Aim of the task: Search the records for the word "Interactive" and copy each line in which it appears.

Available records:
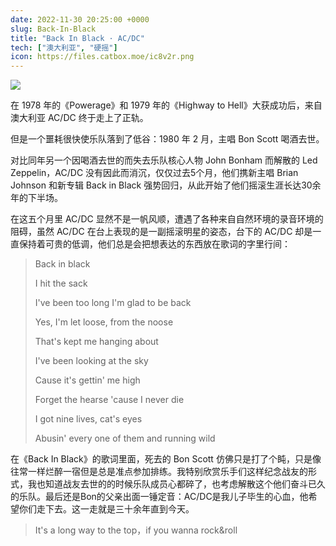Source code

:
 ```yaml
---
date: 2022-11-30 20:25:00 +0000
slug: Back-In-Black
title: "Back In Black · AC/DC"
tech: ["澳大利亚", "硬摇"]
icon: https://files.catbox.moe/ic8v2r.png
---
```


![](https://files.catbox.moe/mk04iu.png)



在 1978 年的《Powerage》和 1979 年的《Highway to Hell》大获成功后，来自澳大利亚 AC/DC 终于走上了正轨。

但是一个噩耗很快使乐队落到了低谷：1980 年 2 月，主唱 Bon Scott 喝酒去世。

对比同年另一个因喝酒去世的而失去乐队核心人物 John Bonham 而解散的 Led Zeppelin，AC/DC 没有因此而消沉，仅仅过去5个月，他们携新主唱 Brian Johnson 和新专辑 Back in Black 强势回归，从此开始了他们摇滚生涯长达30余年的下半场。 

在这五个月里 AC/DC 显然不是一帆风顺，遭遇了各种来自自然环境的录音环境的阻碍，虽然 AC/DC 在台上表现的是一副摇滚明星的姿态，台下的 AC/DC 却是一直保持着可贵的低调，他们总是会把想表达的东西放在歌词的字里行间：

> Back in black
>
> I hit the sack
>
> I've been too long I'm glad to be back
>
> Yes, I'm let loose, from the noose
>
> That's kept me hanging about
>
> I've been looking at the sky
>
> Cause it's gettin' me high
>
> Forget the hearse 'cause I never die
>
> I got nine lives, cat's eyes
>
> Abusin' every one of them and running wild

在《Back In Black》的歌词里面，死去的 Bon Scott 仿佛只是打了个盹，只是像往常一样烂醉一宿但是总是准点参加排练。我特别欣赏乐手们这样纪念战友的形式，我也知道战友去世的的时候乐队成员心都碎了，也考虑解散这个他们奋斗已久的乐队。最后还是Bon的父亲出面一锤定音：AC/DC是我儿子毕生的心血，他希望你们走下去。这一走就是三十余年直到今天。

> It's a long way to the top，if you wanna rock&roll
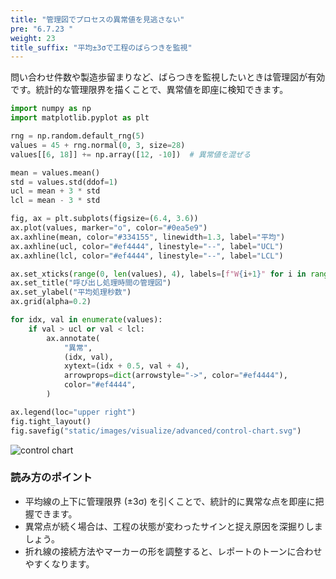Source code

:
 ```yaml
---
title: "管理図でプロセスの異常値を見逃さない"
pre: "6.7.23 "
weight: 23
title_suffix: "平均±3σで工程のばらつきを監視"
---
```


問い合わせ件数や製造歩留まりなど、ばらつきを監視したいときは管理図が有効です。統計的な管理限界を描くことで、異常値を即座に検知できます。

```python
import numpy as np
import matplotlib.pyplot as plt

rng = np.random.default_rng(5)
values = 45 + rng.normal(0, 3, size=28)
values[[6, 18]] += np.array([12, -10])  # 異常値を混ぜる

mean = values.mean()
std = values.std(ddof=1)
ucl = mean + 3 * std
lcl = mean - 3 * std

fig, ax = plt.subplots(figsize=(6.4, 3.6))
ax.plot(values, marker="o", color="#0ea5e9")
ax.axhline(mean, color="#334155", linewidth=1.3, label="平均")
ax.axhline(ucl, color="#ef4444", linestyle="--", label="UCL")
ax.axhline(lcl, color="#ef4444", linestyle="--", label="LCL")

ax.set_xticks(range(0, len(values), 4), labels=[f"W{i+1}" for i in range(0, len(values), 4)])
ax.set_title("呼び出し処理時間の管理図")
ax.set_ylabel("平均処理秒数")
ax.grid(alpha=0.2)

for idx, val in enumerate(values):
    if val > ucl or val < lcl:
        ax.annotate(
            "異常",
            (idx, val),
            xytext=(idx + 0.5, val + 4),
            arrowprops=dict(arrowstyle="->", color="#ef4444"),
            color="#ef4444",
        )

ax.legend(loc="upper right")
fig.tight_layout()
fig.savefig("static/images/visualize/advanced/control-chart.svg")
```

![control chart](/images/visualize/advanced/control-chart.svg)

### 読み方のポイント
- 平均線の上下に管理限界 (±3σ) を引くことで、統計的に異常な点を即座に把握できます。
- 異常点が続く場合は、工程の状態が変わったサインと捉え原因を深掘りしましょう。
- 折れ線の接続方法やマーカーの形を調整すると、レポートのトーンに合わせやすくなります。

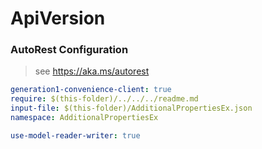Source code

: # ApiVersion
### AutoRest Configuration
> see https://aka.ms/autorest

``` yaml
generation1-convenience-client: true
require: $(this-folder)/../../../readme.md
input-file: $(this-folder)/AdditionalPropertiesEx.json
namespace: AdditionalPropertiesEx

use-model-reader-writer: true
```
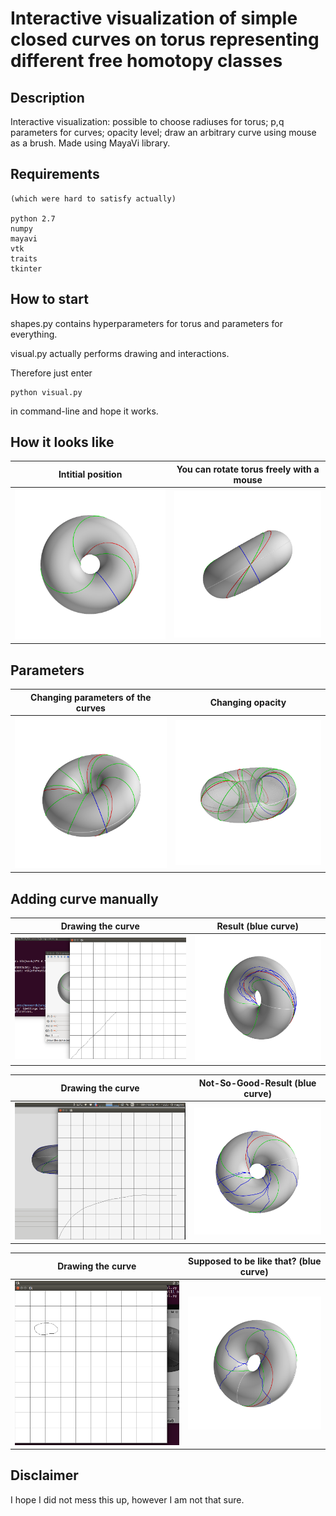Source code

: # Interactive visualization of simple closed curves on torus representing different free homotopy classes

## Description
Interactive visualization: possible to choose radiuses for torus;  p,q parameters for curves; opacity level; draw an arbitrary curve using mouse as a brush. Made using MayaVi library.

## Requirements
```
(which were hard to satisfy actually)

python 2.7
numpy
mayavi
vtk
traits
tkinter
```

## How to start
shapes.py contains hyperparameters for torus and parameters for everything.

visual.py actually performs drawing and interactions.

Therefore just enter
```
python visual.py
```
in command-line and hope it works.


## How it looks like

Intitial position             |  You can rotate torus freely with a mouse
:-------------------------:|:-------------------------:
![](https://github.com/ttaggg/torus/blob/master/images/snapshot.png)  |  ![](https://github.com/ttaggg/torus/blob/master/images/snapshot1.png)


## Parameters

Changing parameters of the curves             |  Changing opacity
:-------------------------:|:-------------------------:
![](https://github.com/ttaggg/torus/blob/master/images/snapshot2.png)  |  ![](https://github.com/ttaggg/torus/blob/master/images/snapshot3.png)


## Adding curve manually

  Drawing the curve    |  Result (blue curve)
:-------------------------:|:-------------------------:
![](https://github.com/ttaggg/torus/blob/master/images/tksnap1.png)  |  ![](https://github.com/ttaggg/torus/blob/master/images/snapshot5.png)


  Drawing the curve    |  Not-So-Good-Result (blue curve)
:-------------------------:|:-------------------------:
![](https://github.com/ttaggg/torus/blob/master/images/tksnap2.png)  |  ![](https://github.com/ttaggg/torus/blob/master/images/snapshot6.png)


  Drawing the curve    |  Supposed to be like that? (blue curve)
:-------------------------:|:-------------------------:
![](https://github.com/ttaggg/torus/blob/master/images/tksnap3.png)  |  ![](https://github.com/ttaggg/torus/blob/master/images/snapshot7.png)


## Disclaimer
I hope I did not mess this up, however I am not that sure.
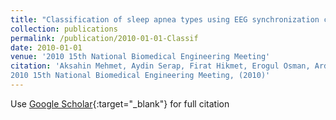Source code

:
 ```yaml
---
title: "Classification of sleep apnea types using EEG synchronization criteria"
collection: publications
permalink: /publication/2010-01-01-Classif
date: 2010-01-01
venue: '2010 15th National Biomedical Engineering Meeting'
citation: 'Aksahin Mehmet, Aydin Serap, Firat Hikmet, Erogul Osman, Ardic Sadik, "Classification of sleep apnea types using EEG synchronization criteria"
2010 15th National Biomedical Engineering Meeting, (2010)'
---
```

Use [Google Scholar](https://scholar.google.com/scholar?q=Classification+of+sleep+apnea+types+using+EEG+synchronization+criteria){:target="_blank"} for full citation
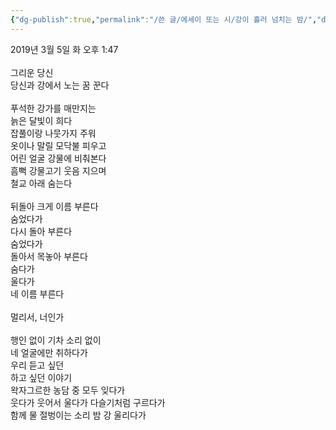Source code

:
 ```yaml
---
{"dg-publish":true,"permalink":"/쓴 글/에세이 또는 시/강이 흘러 넘치는 밤/","dgPassFrontmatter":true,"noteIcon":""}
---
```


2019년 3월 5일 화 오후 1:47<br/>
<br/>
그리운 당신<br/>
당신과 강에서 노는 꿈 꾼다<br/>
<br/>
푸석한 강가를 매만지는<br/>
늙은 달빛이 희다<br/>
잡풀이랑 나뭇가지 주워<br/>
옷이나 말릴 모닥불 피우고<br/>
어린 얼굴 강물에 비춰본다<br/>
흠뻑 강물고기 웃음 지으며<br/>
철교 아래 숨는다<br/>
<br/>
뒤돌아 크게 이름 부른다<br/>
숨었다가<br/>
다시 돌아 부른다<br/>
숨었다가<br/>
돌아서 목놓아 부른다<br/>
숨다가<br/>
울다가<br/>
네 이름 부른다<br/>
<br/>
멀리서, 너인가<br/>
<br/>
행인 없이 기차 소리 없이<br/>
네 얼굴에만 취하다가<br/>
우리 듣고 싶던<br/>
하고 싶던 이야기<br/>
왁자그르한 농담 중 모두 잊다가<br/>
웃다가 웃어서 울다가 다슬기처럼 구르다가<br/>
함께 물 절벙이는 소리 밤 강 울리다가<br/>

Answer box:
: # Interactive visualization of simple closed curves on torus representing different free homotopy classes
Interactive visualization: possible to choose radiuses for torus;  p,q parameters for curves; opacity level; draw an arbitrary curve using mouse as a brush. Made using MayaVi library.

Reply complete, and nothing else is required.